By Heidi Simmons
—–
A Hand Reached Down to Guide Me
by David Gates
Stories and Novella
—–
We all know it’s a bitch getting old. It takes a concerted effort and a positive attitude to deal with aging in a healthy way. After all, it can’t be stopped, so we must cope. In David Gates’ collection of 11 short stories and a novella, A Hand Reached Down To Guide Me (Knopf, 318 pages), when it comes to getting older, some people are better at it than others.
Gates’ characters are intelligent and artistic people who just can’t seem to get their shit together no matter how many decades pass.
The book starts with the novella, “Banishment,” in which a woman recalls her life. A Yale graduate, she marries a younger co-worker at her first job at Newsweek. The marriage doesn’t last — even after bringing other women into their bed to make it interesting. She leaves her husband after having an affair with a man 20 years her senior. She marries the older man. They live an isolated life as both pursue their art – he a painter, she a writer, but she never finishes writing a book.
She finally leaves her ailing, aging husband for his daughter and the two live less than happily ever after in a small rural town at minimum wage jobs. So much for an Ivy League education and subsequent career. For the protagonist, it’s a series of self-destructive choices – a little weed, some heroine and a few too many affairs — then suddenly she’s old.
She says: “Sooner or later, and in my case I hope later, you’ll have to look at exactly who you were and everything you did, and it’s going to be a shitshow.” Now in her fifties, she feels invisible to others and she still can’t see her own life or a way to happiness.
In, “George Lassos Moon,” Carl is busted for drugs and driving under the influence near his hometown with a young girl and must call his beloved Aunt Lissa to bail him out. He hasn’t visited in years. Aunt Lissa and her husband raised Carl and his brother Henry after their parents died in a car accident. Carl was six. Aunt Lissa’s husband has died, and his older, resentful brother lives on the hill behind the house.
The brother doesn’t understand what happened to Carl’s life. Why can’t he get it together? Why use drugs and alcohol? He turned out okay.
The sweet Aunt does her best to help and all Carl can do is be mean. His Aunt says: “You still make the mistake of thinking you can see everyone and no one can see you. It was cute when you were six.” In his mid forties, about to go before a judge, he still can’t control his impulses. He wants to run away, chase tail and leave his Aunt paying for the gas.
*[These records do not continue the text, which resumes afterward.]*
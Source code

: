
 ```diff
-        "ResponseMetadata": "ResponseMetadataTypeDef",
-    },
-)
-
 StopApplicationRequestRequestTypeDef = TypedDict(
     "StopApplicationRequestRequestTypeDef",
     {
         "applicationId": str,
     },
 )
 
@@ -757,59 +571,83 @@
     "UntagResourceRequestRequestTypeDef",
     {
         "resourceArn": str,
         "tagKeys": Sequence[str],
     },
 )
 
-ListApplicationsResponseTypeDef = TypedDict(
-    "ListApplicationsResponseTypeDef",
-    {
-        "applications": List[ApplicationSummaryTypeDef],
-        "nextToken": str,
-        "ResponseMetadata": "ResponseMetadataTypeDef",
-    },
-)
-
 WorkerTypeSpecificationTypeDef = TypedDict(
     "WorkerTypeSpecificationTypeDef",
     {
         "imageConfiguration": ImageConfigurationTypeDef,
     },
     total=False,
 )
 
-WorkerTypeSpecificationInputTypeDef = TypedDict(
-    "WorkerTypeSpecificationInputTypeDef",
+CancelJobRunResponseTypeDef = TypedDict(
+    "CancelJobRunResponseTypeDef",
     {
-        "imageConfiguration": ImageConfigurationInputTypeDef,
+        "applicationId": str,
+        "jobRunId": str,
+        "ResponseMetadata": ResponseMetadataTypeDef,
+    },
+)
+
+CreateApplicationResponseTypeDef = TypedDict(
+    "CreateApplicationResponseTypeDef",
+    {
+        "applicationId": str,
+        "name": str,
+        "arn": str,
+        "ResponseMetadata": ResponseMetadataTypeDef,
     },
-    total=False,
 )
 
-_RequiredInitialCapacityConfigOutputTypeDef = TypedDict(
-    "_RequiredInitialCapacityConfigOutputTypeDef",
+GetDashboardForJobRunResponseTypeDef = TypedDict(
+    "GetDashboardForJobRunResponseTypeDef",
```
“Locals,” is about a young man from a successful family who leaves college and joins his hippy brother in upstate New York. Doing odd jobs to survive, he realizes he has become a businessman. Now a successful contractor, he is dependent on local hires. When he stops a fight at a funeral, he realizes the locals have become his family as well — and, he’s been in the town for forty years.
In the final and title story, “A Hand Reached Down to Guide Me,” Paul Thompson is a legend as a bluegrass mandolin player who, when young, becomes unlikely friends with the protagonist. Years later, when they reconnect, Paul asks his buddy if he can come to his farm to die. The protagonist and his new girlfriend agree and they are with Paul to the end. The protagonist, who is now in his sixties, discovers that life has to be lived in the present.
In all of the stories there are common denominators: sex – older men with younger women, drugs (marijuana and alcohol), infidelity, professors who teach at community colleges, dead parents, a feeling of being invisible and more infidelity.
The majority of the collection covers the varying character’s lives for decades. They are not just middle age, but also old age. This makes the stories intriguing. It’s rare to consider a lifetime, what it all means and how it affects the lives of others.
Clearly, Gates is working something out about the choices we make and the way our paths bend as a result. Mistakes are not only made when young, but even at fifty, sixty or seventy. Gates might not call bad choices “mistakes.” It’s simply a choice.
Most of the characters in the book are writers or artists who have given up on their dreams. The various narrators lose sight of their ambition, lofty goals and all that is sacred — basically to get laid. They are intelligent and educated people who should know and do better, but don’t. But maybe Gates is asking what is better? How should life be?
They majority of the stories are told in first person, and yet we get very little insight into their self-destructive motivations. I appreciate reading about despicable and self-loathing people as long as they try to redeem themselves or discover their flaw. In A Hand Reached Down to Guide Me, most are too intellectual to see how to manage change.
I think if these stories were placed in reverse order, it would have more impact as a whole, giving insight to what contributes or constitutes to a fulfilling life. When we finally look at the narrative of our lives, there’s rarely a hand to guide us.